I recommend you go to the hyper link and sign up for electronic delivery of CALLBACK. It’s free and the reports can be quite entertaining. The program also provides immunity for inadvertent violations of the FARs (except for aircraft accidents and criminal activity; or willful and intentional FAR violations). Here’s the FAA policy on enforcement and NASA reporting:
Enforcement Restrictions. The FAA considers the filing of a report with NASA concerning an incident or occurrence involving a violation of 49 U.S.C. subtitle VII or the 14 CFR to be indicative of a constructive attitude. Such an attitude will tend to prevent future violations. Accordingly, although a finding of violation may be made, neither a civil penalty nor certificate suspension will be imposed if:
- The violation was inadvertent and not deliberate;
- The violation did not involve a criminal offense, accident, or action under 49 U.S.C. § 44709, which discloses a lack of qualification or competency, which is wholly excluded from this policy;
- The person has not been found in any prior FAA enforcement action to have committed a violation of 49 U.S.C. subtitle VII, or any regulation promulgated there for a period of 5 years prior to the date of occurrence; and
- The person proves that, within 10 days after the violation, or date when the person became aware or should have been aware of the violation, he or she completed and delivered or mailed a written report of the incident or occurrence to NASA.

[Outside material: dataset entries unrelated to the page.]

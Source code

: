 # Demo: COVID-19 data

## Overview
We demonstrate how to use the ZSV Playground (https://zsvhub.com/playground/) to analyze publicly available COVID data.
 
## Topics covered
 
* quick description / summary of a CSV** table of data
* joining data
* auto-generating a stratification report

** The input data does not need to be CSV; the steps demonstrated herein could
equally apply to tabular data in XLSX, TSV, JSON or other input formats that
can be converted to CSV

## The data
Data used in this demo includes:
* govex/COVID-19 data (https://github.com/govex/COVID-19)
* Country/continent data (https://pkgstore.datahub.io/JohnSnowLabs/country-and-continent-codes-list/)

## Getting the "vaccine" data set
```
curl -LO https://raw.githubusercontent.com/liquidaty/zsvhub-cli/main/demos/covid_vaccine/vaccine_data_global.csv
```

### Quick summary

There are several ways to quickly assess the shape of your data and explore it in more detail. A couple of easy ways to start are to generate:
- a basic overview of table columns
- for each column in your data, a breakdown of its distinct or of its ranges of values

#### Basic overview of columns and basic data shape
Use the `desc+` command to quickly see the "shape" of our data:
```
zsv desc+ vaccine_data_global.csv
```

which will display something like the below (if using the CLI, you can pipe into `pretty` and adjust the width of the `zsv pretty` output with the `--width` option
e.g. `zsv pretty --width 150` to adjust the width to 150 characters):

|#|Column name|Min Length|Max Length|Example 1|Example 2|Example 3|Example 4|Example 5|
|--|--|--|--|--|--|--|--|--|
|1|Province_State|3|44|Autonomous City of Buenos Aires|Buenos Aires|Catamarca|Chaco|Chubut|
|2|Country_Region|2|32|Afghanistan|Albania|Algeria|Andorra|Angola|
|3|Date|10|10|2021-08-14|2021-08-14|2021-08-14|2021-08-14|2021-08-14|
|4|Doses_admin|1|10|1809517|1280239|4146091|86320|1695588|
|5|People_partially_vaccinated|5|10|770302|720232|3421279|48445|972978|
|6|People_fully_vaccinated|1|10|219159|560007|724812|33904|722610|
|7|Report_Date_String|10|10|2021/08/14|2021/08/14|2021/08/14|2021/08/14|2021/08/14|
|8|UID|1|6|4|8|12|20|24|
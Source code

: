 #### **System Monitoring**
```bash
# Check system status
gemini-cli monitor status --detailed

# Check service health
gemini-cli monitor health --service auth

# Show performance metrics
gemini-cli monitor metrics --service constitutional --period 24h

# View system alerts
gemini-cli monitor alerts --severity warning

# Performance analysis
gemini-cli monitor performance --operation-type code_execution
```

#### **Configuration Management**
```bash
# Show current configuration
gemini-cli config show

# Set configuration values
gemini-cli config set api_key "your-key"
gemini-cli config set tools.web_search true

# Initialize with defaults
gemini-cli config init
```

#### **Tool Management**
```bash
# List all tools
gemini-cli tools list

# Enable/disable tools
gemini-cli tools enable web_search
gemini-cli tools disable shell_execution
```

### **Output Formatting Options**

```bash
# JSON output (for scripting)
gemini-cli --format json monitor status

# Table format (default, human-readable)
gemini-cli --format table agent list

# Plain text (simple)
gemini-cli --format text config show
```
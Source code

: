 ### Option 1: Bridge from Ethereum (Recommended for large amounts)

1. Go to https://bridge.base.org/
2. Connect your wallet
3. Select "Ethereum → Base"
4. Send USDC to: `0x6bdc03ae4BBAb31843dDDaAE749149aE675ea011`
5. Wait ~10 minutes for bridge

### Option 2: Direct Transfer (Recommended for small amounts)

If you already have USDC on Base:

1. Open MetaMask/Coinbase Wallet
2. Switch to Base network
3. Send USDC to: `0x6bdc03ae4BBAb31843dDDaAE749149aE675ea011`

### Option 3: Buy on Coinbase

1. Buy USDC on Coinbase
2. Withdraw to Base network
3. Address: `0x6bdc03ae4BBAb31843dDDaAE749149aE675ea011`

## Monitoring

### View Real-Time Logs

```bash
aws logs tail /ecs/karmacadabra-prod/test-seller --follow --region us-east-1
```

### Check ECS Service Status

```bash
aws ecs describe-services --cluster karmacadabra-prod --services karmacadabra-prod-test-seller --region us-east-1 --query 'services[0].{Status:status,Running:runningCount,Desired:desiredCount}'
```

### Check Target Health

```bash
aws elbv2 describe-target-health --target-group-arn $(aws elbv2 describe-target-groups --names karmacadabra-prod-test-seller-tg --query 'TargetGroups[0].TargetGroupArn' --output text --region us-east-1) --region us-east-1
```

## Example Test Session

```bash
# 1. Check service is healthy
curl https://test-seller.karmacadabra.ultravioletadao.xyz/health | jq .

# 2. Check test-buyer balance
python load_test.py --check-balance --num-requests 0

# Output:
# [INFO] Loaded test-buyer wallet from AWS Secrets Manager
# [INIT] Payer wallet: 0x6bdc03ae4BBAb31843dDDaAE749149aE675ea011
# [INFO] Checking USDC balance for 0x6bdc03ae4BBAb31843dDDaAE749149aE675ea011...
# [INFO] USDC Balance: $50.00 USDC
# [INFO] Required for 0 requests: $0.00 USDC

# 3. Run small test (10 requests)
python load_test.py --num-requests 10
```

Note the “within 10 day requirement” and the penalty waiver commitment. My personal philosophy has been to file a NASA report whenever in doubt. There is no cost or penalty for filing a report and it does offer some degree of protection from enforcement action. In fact, I carry one of the forms in my flight bag – just in case! Here are the links to the NASA 277b for pilots: NSAA 277b (PDF) and NSAA 277b (electronic).
When might a NASA report be appropriate? Suppose you get a little disoriented on a hazy day and land at Gray Army Airfield (Ft Hood) rather than at Temple muni? Or, inadvertently wander into Class Bravo airspace around DFW when your GPS isn’t working? Or, you do a touch and go at Tyler when the Tower has approved you for a full stop and you create a hazardous condition. You get the idea, if you have that nagging feeling that you might have busted an FAR, do yourself a favor and file a NASA report – its cheap insurance against administrative action and could provide a great lessons learned experience for the rest of us!